Our invoices are payable within 30 days of the invoice date. All expired debt claims shall legally incur interest of 15% per year. Non-payment of our invoices as a result of negligence or bad faith will lead to us being entitled to increase the invoice amount by 15%, with a minimum increase of 75 euros and a maximum of 1500 euros by way of conventional compensation for damages, notwithstanding all costs, and this shall lawfully be done without notification of default.

Article 9

If the invoice is not paid on the expiry date, all the amounts owed will become immediately collectible, whatever payment conditions may have been previously granted.

Article 10

The tacit acceptance of the invoice shall always be considered acceptance of our conditions of sale.

Article 11

Retention of title.
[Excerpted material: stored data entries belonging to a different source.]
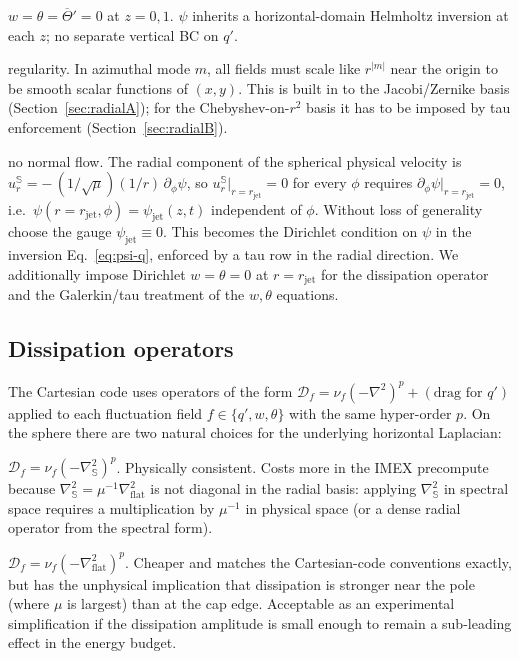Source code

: \documentclass[11pt]{article}
\newcommand{\Lap}{\nabla^2}
\newcommand{\Lapproj}{\nabla^2_{\!\mathrm{flat}}}
\newcommand{\Lapsphere}{\nabla^2_{\!\mathbb{S}}}
\newcommand{\rjet}{r_{\mathrm{jet}}}
\begin{document}
\begin{description}[leftmargin=2em,style=nextline]
  \item[Vertical:] $w = \theta = \overline{\Theta}' = 0$ at $z = 0, 1$.
  $\psi$ inherits a horizontal-domain Helmholtz inversion at each $z$;
  no separate vertical BC on $q'$.
  \item[Pole, $r=0$:] regularity.  In azimuthal mode $m$, all fields
  must scale like $r^{|m|}$ near the origin to be smooth scalar
  functions of $(x,y)$.  This is built in to the Jacobi/Zernike basis
  (Section~\ref{sec:radialA}); for the Chebyshev-on-$r^{2}$ basis it
  has to be imposed by tau enforcement (Section~\ref{sec:radialB}).
  \item[Jet, $r=\rjet$:] no normal flow.  The radial component of the
  spherical physical velocity is
  $u_{r}^{\mathbb{S}} = -\,(1/\sqrt{\mu})(1/r)\,\partial_{\phi}\psi$,
  so $u_{r}^{\mathbb{S}}|_{r=\rjet} = 0$ for every $\phi$ requires
  $\partial_{\phi}\psi|_{r=\rjet} = 0$, i.e.\ $\psi(r=\rjet, \phi) =
  \psi_{\mathrm{jet}}(z, t)$ independent of $\phi$.  Without loss of
  generality choose the gauge $\psi_{\mathrm{jet}} \equiv 0$.  This
  becomes the Dirichlet condition on $\psi$ in the inversion
  Eq.~\eqref{eq:psi-q}, enforced by a tau row in the radial direction.
  We additionally impose Dirichlet $w = \theta = 0$ at $r = \rjet$
  for the dissipation operator and the Galerkin/tau treatment of the
  $w,\theta$ equations.
\end{description}

\subsection{Dissipation operators}
\label{sec:dissipation}

The Cartesian code uses operators of the form
$\mathcal{D}_{f} = \nu_{f}(-\Lap)^{p} + (\text{drag for }q')$
applied to each fluctuation field $f \in \{q', w, \theta\}$ with the
same hyper-order $p$.  On the sphere there are two natural choices
for the underlying horizontal Laplacian:

\begin{description}[leftmargin=2em,style=nextline]
  \item[Spherical-Laplacian dissipation:]
  $\mathcal{D}_{f} = \nu_{f}(-\Lapsphere)^{p}$.  Physically consistent.
  Costs more in the IMEX precompute because $\Lapsphere = \mu^{-1}
  \Lapproj$ is not diagonal in the radial basis: applying $\Lapsphere$
  in spectral space requires a multiplication by $\mu^{-1}$ in physical
  space (or a dense radial operator from the spectral form).
  \item[Flat-disk Laplacian dissipation:]
  $\mathcal{D}_{f} = \nu_{f}(-\Lapproj)^{p}$.  Cheaper and matches the
  Cartesian-code conventions exactly, but has the unphysical implication
  that dissipation is stronger near the pole (where $\mu$ is largest)
  than at the cap edge.  Acceptable as an experimental simplification
  if the dissipation amplitude is small enough to remain a sub-leading
  effect in the energy budget.
\end{description}
\end{document}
Explicit reference is made to art. 1583 of the Belgian Civil Code, which applies here. The goods supplied remain the property of Gelis Ltd. until the time when the invoice in question is paid by the purchaser. The purchaser is not entitled to pledge unpaid goods to third parties or to have them provided as collateral.

Article 12

Force Majeure. If Gelis Ltd. is unable to fulfil orders as a result of strike action, lock-outs, fire, flooding, rainwater, the impossibility of purchasing raw materials or other materials required, lack of manpower, war, rioting, government limitations or other similar circumstances at Gelis Ltd. or its suppliers’ companies, the aforementioned has the right to cancel this contract by informing the purchaser of this in writing.

Article 13

In the event of a dispute, only the Justice of the Peace in Harelbeke (B) and the Court of Kortrijk (B) shall be authorised to rule.